Then, I wrote another set of scripts to find, as of every day in that period, my running average for that weekday; and whether a new record was set (one script requires an Airtable account, the other just exports the data as a CSV).

Code

For more details / instructions or to view the code itself, see GitHub.
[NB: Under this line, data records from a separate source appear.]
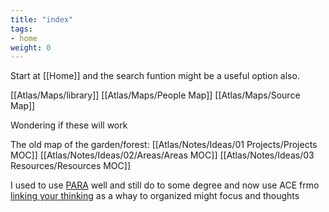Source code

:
 ```yaml
---
title: "index"
tags:
- home
weight: 0
---
```


Start at [[Home]] and the search funtion might be a useful option also.

[[Atlas/Maps/library]]
[[Atlas/Maps/People Map]]
[[Atlas/Maps/Source Map]]


Wondering if these will work 

The old map of the garden/forest:
[[Atlas/Notes/Ideas/01 Projects/Projects MOC]]
[[Atlas/Notes/Ideas/02/Areas/Areas MOC]]
[[Atlas/Notes/Ideas/03 Resources/Resources MOC]]

I used to use  [PARA](https://fortelabs.com/blog/para/) well and still do to some degree and now use ACE frmo [linking your thinking](https://www.linkingyourthinking.com/) as a whay to organized might focus and thoughts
This set of scripts is meant to be run on your local machine. Together, you can use them to:

  1. Scrape your crossword solve times from New York Times Games and export as a CSV. I needed to use Selenium because each crossword’s page has a pop-up window with a “Play” button you need to click before the solve time element is loaded.
  2. Calculate running averages and solve time records for each day within a given time frame. Running averages and solve time records are calculated/stored for each day of the week separately (e.g. Monday will have its own set of running averages and solve time records). You can choose to calculate and store this data locally (exported as a CSV), or calculate and store in Airtable so that you can easily visualize how your running solve time average has changed over time (hopefully trending downwards!) and when new records were set.

get_crossword_stats.py

  • Prompts for a date range for retrieving stats
  • Opens up a Chrome window controlled by Selenium
  • Waits for you to login manually using your Apple or Facebook login (if you try to login with your email/password, it will detect that a “robot” is trying to login)
  • Redirects to the page for the first puzzle in the date range you entered
  • For each date in your set date range, scrapes your solve time and exports to a CSV

calculate_running_averages_and_records_to_csv.py

  • Opens your solve times CSV and saves as a new file, then for each day in the range given:
    • Calculates/stores your running average for that day of week
    • Determines whether you set a new record
    • Stores your current record for that day of the week

calculate_running_averages_and_records_airtable.py

I knew I wanted my data in Airtable for analysis and long-term storage, so this script just does the same thing as the last one, but instead of exporting a CSV it updates the data in Airtable directly.

Data

With all my data in Airtable, I was able to visualize the trends I had been interested in. Here’s the big picture — my running average solve time for every day of the week from April 4, 2022 through October 11, 2023:

https://images.spr.so/cdn-cgi/imagedelivery/j42No7y-dcokJuNgXeA0ig/5f5a8260-df26-4324-9221-18475d0a5335/all_days_running_average/w=1920,quality=80

Clearly, the NYT does a good job increasing the difficulty by day of week — after just a month of crosswords (~4 of each day of the week), my average solve times settled into a neat order from fastest (Mondays) to slowest (Sundays).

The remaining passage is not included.